Friday, March 15, 2019
The Vision (3.15.19): Jesus of Nazareth the King of the Jews
Image: A hypothetical reconstruction of the Titulus Crucis by P. L. Maier.
Note: Devotion taken from last Sunday's sermon on John 19:13-22.
And Pilate wrote a title, and put it on the cross. And the writing was, JESUS OF NAZARETH THE KING OF THE JEWS (John 19:19).
In Roman crucifixions, it was common for there to be a titulus, a placard or tablet, spelling out the crimes of the condemned. John says that the providential, guiding hand of God was there, directing Pilate to write, “Jesus of Nazareth the King of the Jews” (v. 19).
The location of the crucifixion was public and visible: “for the place where Jesus was crucified was nigh to the city” (v. 20). The inscription was tri-lingual, in Hebrew, Greek, and Latin. Jews, Greeks, and Romans could all understand it. The inscription accused the Lord Jesus of being an insurrectionist. It mocked him as a failed king. But, ironically, it told the truth. The chief priests were so unnerved by this that they tried to get Pilate to change it (v. 21), but Pilate refused (v. 22).

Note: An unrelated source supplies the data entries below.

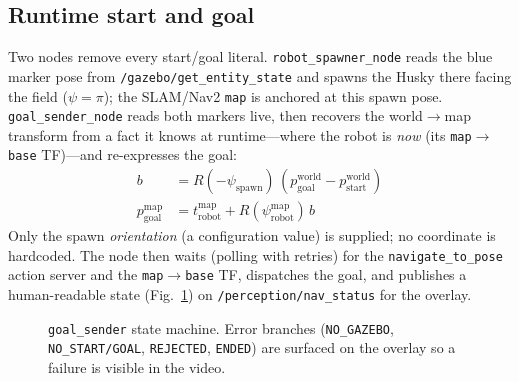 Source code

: \documentclass[10pt,journal,twoside]{IEEEtran}
\begin{document}
\subsection{Runtime start and goal}
Two nodes remove every start/goal literal. \texttt{robot\_spawner\_node} reads the blue marker pose from \texttt{/gazebo/get\_entity\_state} and spawns the Husky there facing the field ($\psi{=}\pi$); the SLAM/Nav2 \texttt{map} is anchored at this spawn pose. \texttt{goal\_sender\_node} reads both markers live, then recovers the world$\rightarrow$map transform from a fact it knows at runtime---where the robot is \emph{now} (its \texttt{map$\rightarrow$base} TF)---and re-expresses the goal:
\begin{align}
b &= R(-\psi_{\text{spawn}})\,(p^{\text{world}}_{\text{goal}} - p^{\text{world}}_{\text{start}})\\
p^{\text{map}}_{\text{goal}} &= t_{\text{robot}}^{\text{map}} + R(\psi_{\text{robot}}^{\text{map}})\,b
\end{align}
Only the spawn \emph{orientation} (a configuration value) is supplied; no coordinate is hardcoded. The node then waits (polling with retries) for the \texttt{navigate\_to\_pose} action server and the \texttt{map$\rightarrow$base} TF, dispatches the goal, and publishes a human-readable state (Fig.~\ref{fig:fsm}) on \texttt{/perception/nav\_status} for the overlay.

\begin{figure}[!t]
\centering
{}
\caption{\texttt{goal\_sender} state machine. Error branches (\texttt{NO\_GAZEBO}, \texttt{NO\_START/GOAL}, \texttt{REJECTED}, \texttt{ENDED}) are surfaced on the overlay so a failure is visible in the video.}
\label{fig:fsm}
\end{figure}
\end{document}
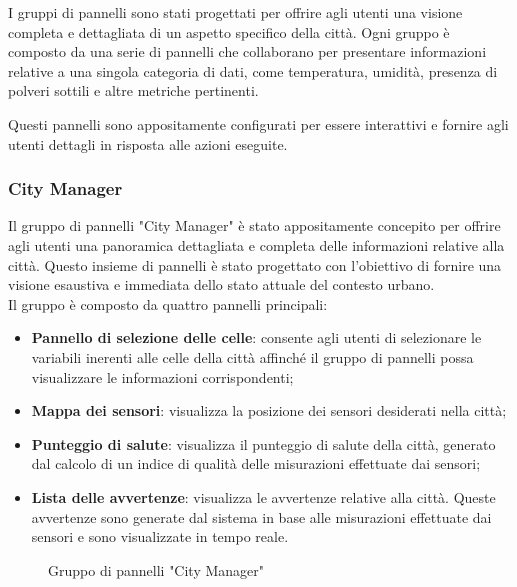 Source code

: I gruppi di pannelli sono stati progettati per offrire agli utenti una visione completa e dettagliata di un aspetto specifico della città. Ogni gruppo è composto da una serie di pannelli che collaborano per presentare informazioni relative a una singola categoria di dati, come temperatura, umidità, presenza di polveri sottili e altre metriche pertinenti. 

Questi pannelli sono appositamente configurati per essere interattivi e fornire agli utenti dettagli in risposta alle azioni eseguite.
\\
\subsubsection{City Manager}
Il gruppo di pannelli "City Manager" è stato appositamente concepito per offrire agli utenti una panoramica dettagliata e completa delle informazioni relative alla città. Questo insieme di pannelli è stato progettato con l'obiettivo di fornire una visione esaustiva e immediata dello stato attuale del contesto urbano.\\
Il gruppo è composto da quattro pannelli principali:
\begin{itemize}
    \item \textbf{Pannello di selezione delle celle}: consente agli utenti di selezionare le variabili inerenti alle celle della città affinché il gruppo di pannelli possa visualizzare le informazioni corrispondenti;
    \item \textbf{Mappa dei sensori}: visualizza la posizione dei sensori desiderati nella città;
    \item \textbf{Punteggio di salute}: visualizza il punteggio di salute della città, generato dal calcolo di un indice di qualità delle misurazioni effettuate dai sensori;
    \item \textbf{Lista delle avvertenze}: visualizza le avvertenze relative alla città. Queste avvertenze sono generate dal sistema in base alle misurazioni effettuate dai sensori e sono visualizzate in tempo reale.
\end{itemize}
\begin{figure}[H]
    \centering
    \caption{Gruppo di pannelli "City Manager"}
    \label{fig:my_label}
\end{figure}


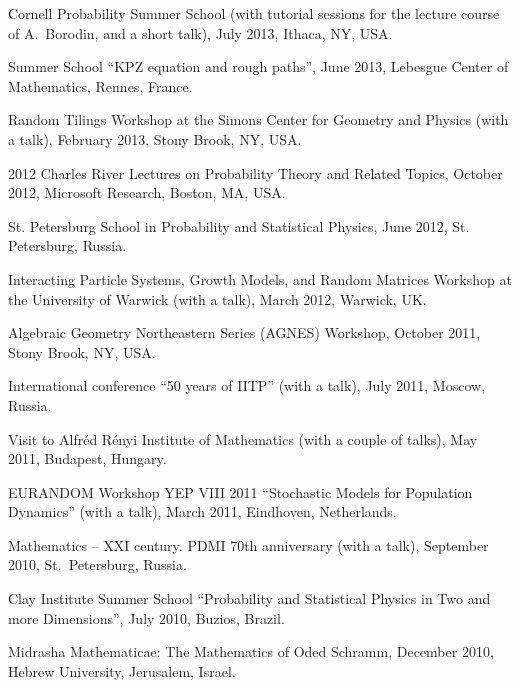 \documentclass[letterpaper,11pt]{article}
\begin{document}
\begin{etaremune}
\item
Cornell Probability Summer School (with tutorial sessions for the lecture course of 
A.~Borodin, and a short talk), July 2013, Ithaca, NY, USA.

\item Summer School ``KPZ equation and rough paths'', 
June 2013, 
Lebesgue Center of Mathematics, Rennes, France.

\item 
Random Tilings Workshop at the 
Simons Center for Geometry and Physics (with a talk),
February 2013, Stony Brook, NY, USA.

\item 2012 Charles River Lectures on Probability Theory and Related Topics, 
October 2012, Microsoft Research, Boston, MA, USA.

\item St. Petersburg School in Probability and Statistical Physics, June 2012, St. Petersburg, Russia.

\item 
Interacting Particle Systems, Growth Models, and Random Matrices Workshop at the University of Warwick (with a talk), March 2012, Warwick, UK.

\item Algebraic Geometry Northeastern Series (AGNES) Workshop, 
October 2011,
Stony Brook, NY, USA.

\item International conference ``50 years of IITP'' (with a talk), July 2011, Moscow, Russia.
  
\item Visit to Alfr\'ed R\'enyi Institute of Mathematics (with a couple of talks), May 2011, Budapest, Hungary.

\item EURANDOM Workshop YEP VIII 2011 ``Stochastic Models for Population Dynamics'' (with a talk), March 2011, Eindhoven, Netherlands.

\item Mathematics -- XXI century. PDMI 70th anniversary (with a talk), September 2010, St.~Petersburg, Russia.

\item Clay Institute Summer School ``Probability and Statistical Physics in Two and more Dimensions'', July 2010, Buzios, Brazil. 

\item Midrasha Mathematicae: The Mathematics of Oded Schramm, December 2010, Hebrew University, Jerusalem, Israel. 


\end{etaremune}
\end{document}
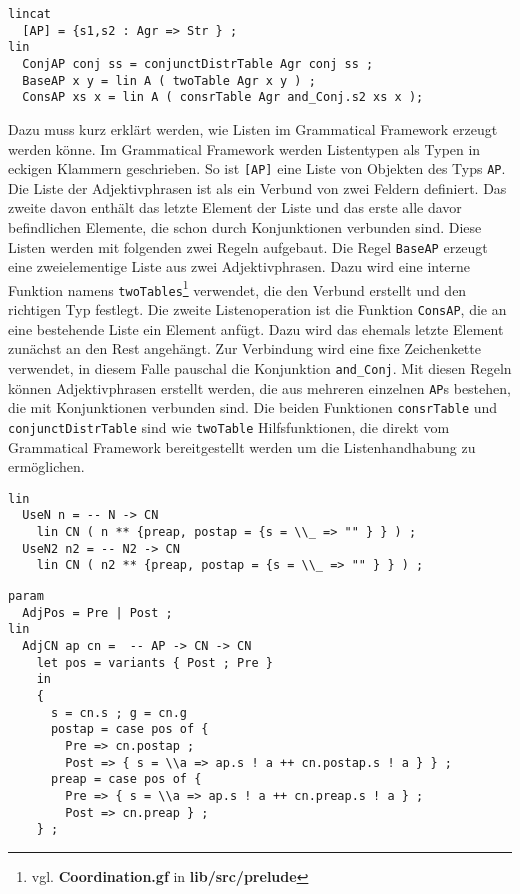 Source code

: \begin{lstlisting}[float=h!tp,caption={Der Listentyp Für Adjektivphrasen und die Funktionen zum Erstellen und Verwenden (vgl. \textbf{ConjunctionLat.gf}},label={GF-Conjunction-AP}]
lincat
  [AP] = {s1,s2 : Agr => Str } ;
lin
  ConjAP conj ss = conjunctDistrTable Agr conj ss ;
  BaseAP x y = lin A ( twoTable Agr x y ) ;
  ConsAP xs x = lin A ( consrTable Agr and_Conj.s2 xs x );
\end{lstlisting}
Dazu muss kurz erklärt werden, wie Listen im Grammatical Framework erzeugt werden könne. Im Grammatical Framework werden Listentypen als Typen in eckigen Klammern geschrieben. So ist \texttt{[AP]} eine Liste von Objekten des Typs \texttt{AP}. Die Liste der Adjektivphrasen ist als ein Verbund von zwei Feldern definiert. Das zweite davon enthält das letzte Element der Liste und das erste alle davor befindlichen Elemente, die schon durch Konjunktionen verbunden sind. Diese Listen werden mit folgenden zwei Regeln aufgebaut. Die Regel \texttt{BaseAP} erzeugt eine zweielementige Liste aus zwei Adjektivphrasen. Dazu wird eine interne Funktion namens \texttt{twoTables}\footnote{vgl. \textbf{Coordination.gf} in \textbf{lib/src/prelude}} verwendet, die den Verbund erstellt und den richtigen Typ festlegt. Die zweite Listenoperation ist die Funktion \texttt{ConsAP}, die an eine bestehende Liste ein Element anfügt. Dazu wird das ehemals letzte Element zunächst an den Rest angehängt. Zur Verbindung wird eine fixe Zeichenkette verwendet, in diesem Falle pauschal die Konjunktion \texttt{and\_Conj}. Mit diesen Regeln können Adjektivphrasen erstellt werden, die aus mehreren einzelnen \texttt{AP}s bestehen, die mit Konjunktionen verbunden sind. Die beiden Funktionen \texttt{consrTable} und \texttt{conjunctDistrTable} sind wie \texttt{twoTable} Hilfsfunktionen, die direkt vom Grammatical Framework bereitgestellt werden um die Listenhandhabung zu ermöglichen. \par
\begin{lstlisting}[float=h!tp,caption={Die Syntaxregeln \texttt{UseN} und \texttt{UseN2} um ein Nomen als \texttt{CN} zu verwenden (vgl. \textbf{NounLat.gf}},label={GF-Noun-DetCN}]
lin
  UseN n = -- N -> CN
    lin CN ( n ** {preap, postap = {s = \\_ => "" } } ) ;     
  UseN2 n2 = -- N2 -> CN
    lin CN ( n2 ** {preap, postap = {s = \\_ => "" } } ) ; 
\end{lstlisting}
\begin{lstlisting}[float=h!tp,caption={Die Syntaxregeln \texttt{AdjCN} um ein Common Noun mit einer Adjektivphrase zu erweitern (vgl. \textbf{NounLat.gf}},label={GF-Noun-AdjCN}]
param
  AdjPos = Pre | Post ;
lin
  AdjCN ap cn =  -- AP -> CN -> CN
    let pos = variants { Post ; Pre }
    in
    {
      s = cn.s ; g = cn.g
      postap = case pos of { 
        Pre => cn.postap ; 
        Post => { s = \\a => ap.s ! a ++ cn.postap.s ! a } } ;
      preap = case pos of { 
        Pre => { s = \\a => ap.s ! a ++ cn.preap.s ! a } ; 
        Post => cn.preap } ;
    } ;
\end{lstlisting}
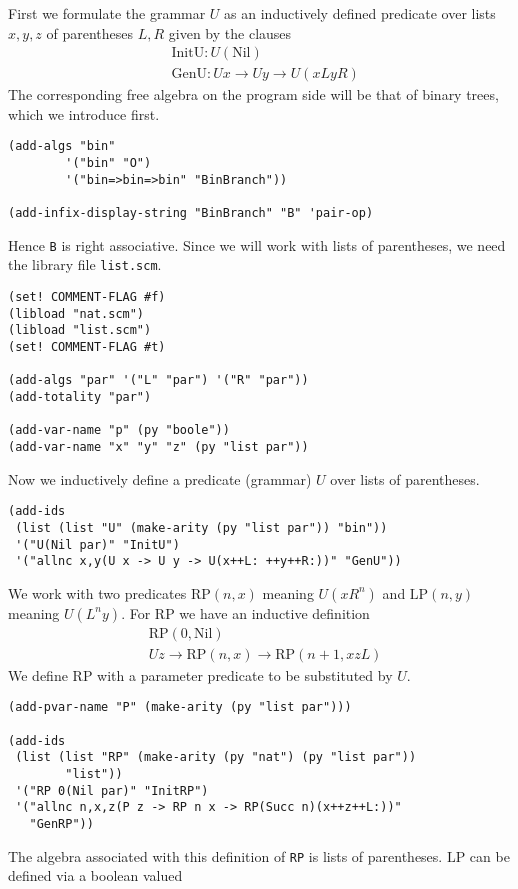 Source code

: \documentclass[12pt]{amsart}
\newcommand{\nil}{\mathrm{Nil}}
\begin{document}
First we formulate the grammar $U$ as an inductively defined predicate
over lists $x,y,z$ of parentheses $L,R$ given by the clauses
\begin{align*}
  & \mathrm{InitU} \colon U (\nil)
  \\
  & \mathrm{GenU} \colon U x \to U y \to U(xLyR)
\end{align*}
The corresponding free algebra on the program side will be that
of binary trees, which we introduce first.
\begin{verbatim}
(add-algs "bin"
        '("bin" "O")
        '("bin=>bin=>bin" "BinBranch"))

(add-infix-display-string "BinBranch" "B" 'pair-op)
\end{verbatim}
Hence \verb|B| is right associative.  Since we will work with lists
of parentheses, we need the library file \verb|list.scm|.
\begin{verbatim}
(set! COMMENT-FLAG #f)
(libload "nat.scm")
(libload "list.scm")
(set! COMMENT-FLAG #t)

(add-algs "par" '("L" "par") '("R" "par"))
(add-totality "par")

(add-var-name "p" (py "boole"))
(add-var-name "x" "y" "z" (py "list par"))
\end{verbatim}
Now we inductively define a predicate (grammar) $U$ over lists of
parentheses.
\begin{verbatim}
(add-ids
 (list (list "U" (make-arity (py "list par")) "bin"))
 '("U(Nil par)" "InitU")
 '("allnc x,y(U x -> U y -> U(x++L: ++y++R:))" "GenU"))
\end{verbatim}
We work with two predicates $\mathrm{RP}(n,x)$ meaning $U(x R^n)$ and
$\mathrm{LP}(n,y)$ meaning $U(L^n y)$.  For $\mathrm{RP}$ we have an
inductive definition
\begin{align*}
  & \mathrm{RP}(0,\nil)
  \\
  & U z \to \mathrm{RP}(n,x) \to \mathrm{RP}(n+1,xzL)
\end{align*}
We define $\mathrm{RP}$ with a parameter predicate to be substituted
by $U$.
\begin{verbatim}
(add-pvar-name "P" (make-arity (py "list par")))

(add-ids
 (list (list "RP" (make-arity (py "nat") (py "list par"))
        "list"))
 '("RP 0(Nil par)" "InitRP")
 '("allnc n,x,z(P z -> RP n x -> RP(Succ n)(x++z++L:))"
   "GenRP"))
\end{verbatim}
The algebra associated with this definition of \verb|RP| is lists of
parentheses.  $\mathrm{LP}$ can be defined via a boolean valued
\end{document}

Thus, Calvin says, Pilate, a reprobate man, “by a secret guidance” was “appointed to be a herald of the gospel that he might publish a short summary of it in three languages.” The tri-lingual note anticipates the Great Commission (Matt 28:19-20), that men of all nations, will come to know Christ. How happy is the foreign traveler when he finds a sign in this native tongue! How glad the man who hears the gospel in his heart language!
The apostle Paul is perhaps making reference to this kind of title in Colossians 2:14 when he talks about Christ “blotting out the handwriting of the ordinances that was against us, which was contrary to us, and took it out of the way, nailing it to his cross.”
Indeed, all of our sin was nailed to the cross. Our titulus was there. Christ, our King, died on the cross for the sins of men from all nations.